Permanent Secretary, Ministry of the Environment and Water Resources
- In office October 2017 – March 2022
- Preceded by: Choi Shing Kwok
- Succeeded by: Stanley Loh

Singaporean Permanent Representative to the United Nations
- In office August 2011 – June 2013
- Preceded by: Vanu Gopala Menon
- Succeeded by: Karen Tan

Singaporean High Commissioner to Australia
- In office March 2008 – June 2011

Personal details
- Born: 1968 (age 57–58) Singapore
- Education: University of East Anglia (BA) Harvard University (MPA)

= Albert Chua =

Singaporean diplomat

Albert Chua (born 1968) is a Singaporean civil servant and diplomat who is serving as the Permanent Secretary of the Ministry of Foreign Affairs of Singapore. He also served as Permanent Representative of Singapore to the United Nations from 2011 to 2013.

==Education==
He was educated at Raffles Institution, the University of East Anglia (BA, English Literature, 1990) and Harvard Kennedy School at Harvard University (MPA, 2000).

==Career==
Chua joined the Ministry of Foreign Affairs in 1992, serving as Deputy Trade Representative at the Singapore Trade Office in Taipei from March 1994 to February 1997, and Deputy Secretary (Policy) of the Ministry of Foreign Affairs from August 2001 to February 2004.

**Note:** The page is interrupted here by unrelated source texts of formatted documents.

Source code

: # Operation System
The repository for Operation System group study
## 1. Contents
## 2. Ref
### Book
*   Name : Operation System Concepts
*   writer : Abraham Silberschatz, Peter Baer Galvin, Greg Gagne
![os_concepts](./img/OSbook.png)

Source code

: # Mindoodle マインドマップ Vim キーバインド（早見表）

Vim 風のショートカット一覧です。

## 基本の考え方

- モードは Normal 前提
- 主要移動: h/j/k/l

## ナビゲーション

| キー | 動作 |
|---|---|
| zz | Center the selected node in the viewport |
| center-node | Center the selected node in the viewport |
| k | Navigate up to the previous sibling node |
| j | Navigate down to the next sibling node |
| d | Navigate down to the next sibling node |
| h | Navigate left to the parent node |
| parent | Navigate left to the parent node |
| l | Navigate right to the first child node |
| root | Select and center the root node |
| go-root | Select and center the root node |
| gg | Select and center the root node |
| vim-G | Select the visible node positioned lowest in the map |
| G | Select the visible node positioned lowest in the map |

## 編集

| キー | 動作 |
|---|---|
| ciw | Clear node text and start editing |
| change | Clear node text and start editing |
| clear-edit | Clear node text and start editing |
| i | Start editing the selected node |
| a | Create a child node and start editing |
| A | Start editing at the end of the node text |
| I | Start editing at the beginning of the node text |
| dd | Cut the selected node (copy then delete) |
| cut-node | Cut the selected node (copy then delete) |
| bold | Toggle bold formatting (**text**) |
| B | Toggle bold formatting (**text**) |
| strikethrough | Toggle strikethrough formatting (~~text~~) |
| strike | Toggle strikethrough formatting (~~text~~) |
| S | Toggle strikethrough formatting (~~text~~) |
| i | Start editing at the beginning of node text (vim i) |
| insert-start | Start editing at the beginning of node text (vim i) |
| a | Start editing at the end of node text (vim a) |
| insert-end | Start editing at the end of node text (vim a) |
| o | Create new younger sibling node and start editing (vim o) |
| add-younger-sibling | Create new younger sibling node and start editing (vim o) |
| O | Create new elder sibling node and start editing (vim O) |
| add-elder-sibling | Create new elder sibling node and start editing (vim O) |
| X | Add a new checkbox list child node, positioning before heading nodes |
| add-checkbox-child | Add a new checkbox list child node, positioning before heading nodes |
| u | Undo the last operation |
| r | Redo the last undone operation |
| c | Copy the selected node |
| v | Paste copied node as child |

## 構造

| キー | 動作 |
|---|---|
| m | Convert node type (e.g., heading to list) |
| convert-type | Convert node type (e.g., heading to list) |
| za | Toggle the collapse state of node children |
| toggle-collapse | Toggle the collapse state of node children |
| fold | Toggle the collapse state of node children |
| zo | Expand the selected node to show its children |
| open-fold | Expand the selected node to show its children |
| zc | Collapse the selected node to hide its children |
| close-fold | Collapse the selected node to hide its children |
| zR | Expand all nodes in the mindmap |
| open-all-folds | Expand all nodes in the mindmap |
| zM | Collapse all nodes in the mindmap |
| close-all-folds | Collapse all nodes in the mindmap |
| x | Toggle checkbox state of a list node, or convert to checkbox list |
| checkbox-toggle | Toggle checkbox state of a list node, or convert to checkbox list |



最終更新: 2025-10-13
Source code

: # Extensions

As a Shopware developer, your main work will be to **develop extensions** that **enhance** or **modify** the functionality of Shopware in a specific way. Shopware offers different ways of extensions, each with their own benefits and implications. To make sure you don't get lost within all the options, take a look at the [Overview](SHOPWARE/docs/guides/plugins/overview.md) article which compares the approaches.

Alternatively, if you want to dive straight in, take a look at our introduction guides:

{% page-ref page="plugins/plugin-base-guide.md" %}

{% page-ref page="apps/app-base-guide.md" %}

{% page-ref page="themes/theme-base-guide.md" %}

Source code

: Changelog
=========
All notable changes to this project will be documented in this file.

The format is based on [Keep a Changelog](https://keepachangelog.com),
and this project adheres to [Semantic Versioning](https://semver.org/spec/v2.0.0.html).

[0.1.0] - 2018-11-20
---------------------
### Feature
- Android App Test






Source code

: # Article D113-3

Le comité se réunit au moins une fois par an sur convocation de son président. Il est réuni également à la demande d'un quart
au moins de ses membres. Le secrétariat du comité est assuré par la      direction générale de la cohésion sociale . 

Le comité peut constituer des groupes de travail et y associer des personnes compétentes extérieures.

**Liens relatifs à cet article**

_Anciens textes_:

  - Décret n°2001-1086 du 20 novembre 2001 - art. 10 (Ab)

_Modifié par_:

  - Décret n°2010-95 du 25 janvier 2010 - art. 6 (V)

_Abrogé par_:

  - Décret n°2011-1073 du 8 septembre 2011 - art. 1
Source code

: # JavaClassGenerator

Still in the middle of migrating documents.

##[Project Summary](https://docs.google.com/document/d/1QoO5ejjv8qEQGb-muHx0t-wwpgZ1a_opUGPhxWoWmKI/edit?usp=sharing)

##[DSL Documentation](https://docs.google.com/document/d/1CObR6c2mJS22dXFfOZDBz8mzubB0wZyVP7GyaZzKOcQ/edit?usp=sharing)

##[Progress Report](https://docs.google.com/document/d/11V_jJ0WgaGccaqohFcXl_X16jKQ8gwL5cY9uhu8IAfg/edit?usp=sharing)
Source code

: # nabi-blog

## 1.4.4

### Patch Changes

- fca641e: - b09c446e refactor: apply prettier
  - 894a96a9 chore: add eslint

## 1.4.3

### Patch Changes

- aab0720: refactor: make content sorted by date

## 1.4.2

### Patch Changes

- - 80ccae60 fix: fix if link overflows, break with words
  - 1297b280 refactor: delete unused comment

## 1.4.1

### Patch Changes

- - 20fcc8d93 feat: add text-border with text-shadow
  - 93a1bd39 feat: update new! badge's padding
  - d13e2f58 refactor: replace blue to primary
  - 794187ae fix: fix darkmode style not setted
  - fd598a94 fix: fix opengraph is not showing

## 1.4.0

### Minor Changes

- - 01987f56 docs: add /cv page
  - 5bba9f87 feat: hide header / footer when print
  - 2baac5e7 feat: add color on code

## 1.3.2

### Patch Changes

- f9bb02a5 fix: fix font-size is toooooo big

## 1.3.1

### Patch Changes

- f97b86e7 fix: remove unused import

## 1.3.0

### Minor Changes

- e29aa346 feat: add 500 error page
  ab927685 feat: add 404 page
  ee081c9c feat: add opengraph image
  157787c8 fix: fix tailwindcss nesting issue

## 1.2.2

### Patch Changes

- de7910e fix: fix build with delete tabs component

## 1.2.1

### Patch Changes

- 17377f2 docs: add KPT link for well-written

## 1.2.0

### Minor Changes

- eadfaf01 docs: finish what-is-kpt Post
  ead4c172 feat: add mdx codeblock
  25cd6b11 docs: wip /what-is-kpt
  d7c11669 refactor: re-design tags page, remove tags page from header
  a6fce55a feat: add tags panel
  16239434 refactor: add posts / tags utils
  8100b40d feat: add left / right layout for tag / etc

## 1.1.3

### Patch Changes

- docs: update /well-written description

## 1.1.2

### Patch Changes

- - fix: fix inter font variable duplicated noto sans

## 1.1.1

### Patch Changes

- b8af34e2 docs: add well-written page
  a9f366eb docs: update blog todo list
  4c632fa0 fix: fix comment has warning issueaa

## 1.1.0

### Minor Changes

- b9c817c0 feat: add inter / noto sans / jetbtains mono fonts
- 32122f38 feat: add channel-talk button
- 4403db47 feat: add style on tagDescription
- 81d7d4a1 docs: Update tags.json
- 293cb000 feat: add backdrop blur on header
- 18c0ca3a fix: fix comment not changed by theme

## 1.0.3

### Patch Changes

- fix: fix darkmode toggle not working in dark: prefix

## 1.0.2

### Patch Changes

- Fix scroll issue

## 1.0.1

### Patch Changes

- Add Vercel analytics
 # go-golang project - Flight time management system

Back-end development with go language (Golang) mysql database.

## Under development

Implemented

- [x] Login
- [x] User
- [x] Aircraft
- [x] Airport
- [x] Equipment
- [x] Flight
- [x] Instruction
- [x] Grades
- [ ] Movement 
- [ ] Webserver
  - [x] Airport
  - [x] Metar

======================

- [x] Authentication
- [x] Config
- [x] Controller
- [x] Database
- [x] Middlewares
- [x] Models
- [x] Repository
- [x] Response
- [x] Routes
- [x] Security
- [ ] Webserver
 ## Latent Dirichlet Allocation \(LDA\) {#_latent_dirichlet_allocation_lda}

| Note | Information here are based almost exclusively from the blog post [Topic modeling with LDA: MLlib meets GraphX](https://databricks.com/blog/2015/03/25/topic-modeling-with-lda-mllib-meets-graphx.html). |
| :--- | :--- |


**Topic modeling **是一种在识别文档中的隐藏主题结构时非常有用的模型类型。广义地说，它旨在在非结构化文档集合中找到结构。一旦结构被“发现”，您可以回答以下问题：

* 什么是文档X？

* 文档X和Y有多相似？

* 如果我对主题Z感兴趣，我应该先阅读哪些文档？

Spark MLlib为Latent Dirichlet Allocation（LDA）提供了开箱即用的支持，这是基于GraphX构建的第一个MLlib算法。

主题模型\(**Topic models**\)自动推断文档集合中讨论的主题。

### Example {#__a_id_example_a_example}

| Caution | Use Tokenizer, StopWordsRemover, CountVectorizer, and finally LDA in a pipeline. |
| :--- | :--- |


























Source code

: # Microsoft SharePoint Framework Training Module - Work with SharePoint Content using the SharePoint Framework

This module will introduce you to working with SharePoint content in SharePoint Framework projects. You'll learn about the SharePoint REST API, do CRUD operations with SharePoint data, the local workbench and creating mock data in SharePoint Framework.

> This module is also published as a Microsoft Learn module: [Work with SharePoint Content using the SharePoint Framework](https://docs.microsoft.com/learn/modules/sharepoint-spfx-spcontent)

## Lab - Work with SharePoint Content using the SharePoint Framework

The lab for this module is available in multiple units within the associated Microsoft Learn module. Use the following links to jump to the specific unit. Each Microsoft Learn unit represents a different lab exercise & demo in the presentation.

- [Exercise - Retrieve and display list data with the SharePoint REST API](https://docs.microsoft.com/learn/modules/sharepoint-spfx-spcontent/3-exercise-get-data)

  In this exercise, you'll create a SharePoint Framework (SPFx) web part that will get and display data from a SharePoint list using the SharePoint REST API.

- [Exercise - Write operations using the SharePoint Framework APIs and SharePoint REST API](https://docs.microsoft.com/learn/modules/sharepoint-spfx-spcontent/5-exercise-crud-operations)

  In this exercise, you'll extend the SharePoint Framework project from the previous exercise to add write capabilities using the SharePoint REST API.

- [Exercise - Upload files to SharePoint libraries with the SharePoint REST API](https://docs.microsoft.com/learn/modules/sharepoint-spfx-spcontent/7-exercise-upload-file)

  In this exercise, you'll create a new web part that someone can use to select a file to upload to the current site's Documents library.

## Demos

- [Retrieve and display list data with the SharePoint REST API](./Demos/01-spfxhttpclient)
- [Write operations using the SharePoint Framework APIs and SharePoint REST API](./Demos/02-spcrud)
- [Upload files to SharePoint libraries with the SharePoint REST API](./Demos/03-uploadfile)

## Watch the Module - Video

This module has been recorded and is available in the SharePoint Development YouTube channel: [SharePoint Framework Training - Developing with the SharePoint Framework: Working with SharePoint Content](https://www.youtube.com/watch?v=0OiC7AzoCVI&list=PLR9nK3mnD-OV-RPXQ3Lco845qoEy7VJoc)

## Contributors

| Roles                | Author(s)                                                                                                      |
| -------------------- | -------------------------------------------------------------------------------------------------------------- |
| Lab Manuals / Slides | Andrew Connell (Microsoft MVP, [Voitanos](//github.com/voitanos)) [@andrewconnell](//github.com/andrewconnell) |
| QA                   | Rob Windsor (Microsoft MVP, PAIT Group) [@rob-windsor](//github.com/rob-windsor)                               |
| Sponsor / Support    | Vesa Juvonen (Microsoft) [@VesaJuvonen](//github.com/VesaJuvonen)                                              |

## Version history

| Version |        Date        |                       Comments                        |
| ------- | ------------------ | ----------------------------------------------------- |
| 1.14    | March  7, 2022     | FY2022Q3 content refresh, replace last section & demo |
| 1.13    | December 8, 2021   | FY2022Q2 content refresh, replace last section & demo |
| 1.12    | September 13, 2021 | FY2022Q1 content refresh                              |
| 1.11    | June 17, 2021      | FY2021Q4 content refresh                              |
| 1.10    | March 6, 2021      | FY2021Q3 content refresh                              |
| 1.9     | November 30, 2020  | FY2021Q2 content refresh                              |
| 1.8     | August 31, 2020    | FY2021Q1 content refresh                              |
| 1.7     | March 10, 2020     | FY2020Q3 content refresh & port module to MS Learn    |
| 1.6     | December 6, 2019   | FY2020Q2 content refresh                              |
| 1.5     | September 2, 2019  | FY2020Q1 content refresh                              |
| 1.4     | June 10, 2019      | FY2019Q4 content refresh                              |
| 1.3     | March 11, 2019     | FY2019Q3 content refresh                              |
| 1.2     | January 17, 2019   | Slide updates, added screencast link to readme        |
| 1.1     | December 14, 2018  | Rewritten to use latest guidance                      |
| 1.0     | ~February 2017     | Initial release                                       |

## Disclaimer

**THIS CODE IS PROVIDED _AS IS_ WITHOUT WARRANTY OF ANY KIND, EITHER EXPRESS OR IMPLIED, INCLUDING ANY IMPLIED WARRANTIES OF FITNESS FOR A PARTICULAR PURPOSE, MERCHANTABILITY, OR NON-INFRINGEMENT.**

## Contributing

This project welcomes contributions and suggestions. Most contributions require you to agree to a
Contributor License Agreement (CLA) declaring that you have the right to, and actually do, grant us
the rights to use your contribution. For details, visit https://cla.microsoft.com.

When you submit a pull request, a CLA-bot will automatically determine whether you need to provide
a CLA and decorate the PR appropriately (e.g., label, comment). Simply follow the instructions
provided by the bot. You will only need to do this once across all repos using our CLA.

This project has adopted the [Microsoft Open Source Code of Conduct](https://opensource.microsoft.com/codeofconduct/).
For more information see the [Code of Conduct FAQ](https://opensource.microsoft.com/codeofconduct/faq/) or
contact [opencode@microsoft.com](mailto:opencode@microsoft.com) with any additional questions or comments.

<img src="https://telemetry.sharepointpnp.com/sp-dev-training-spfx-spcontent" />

He served as a Principal Private Secretary to then-Senior Minister Goh Chok Tong from August 2004 to September 2007, and was appointed Singaporean High Commissioner to Australia from March 2008 to June 2011. He was appointed Permanent Secretary (Foreign Affairs) in April 2022, having formerly been Permanent Secretary (Sustainability and the Environment).
He also served as a board member of the Middle East Institute and the Institute of South Asian Studies.

==Awards==
Chua was awarded the Public Administration Medal (Gold) in 2017.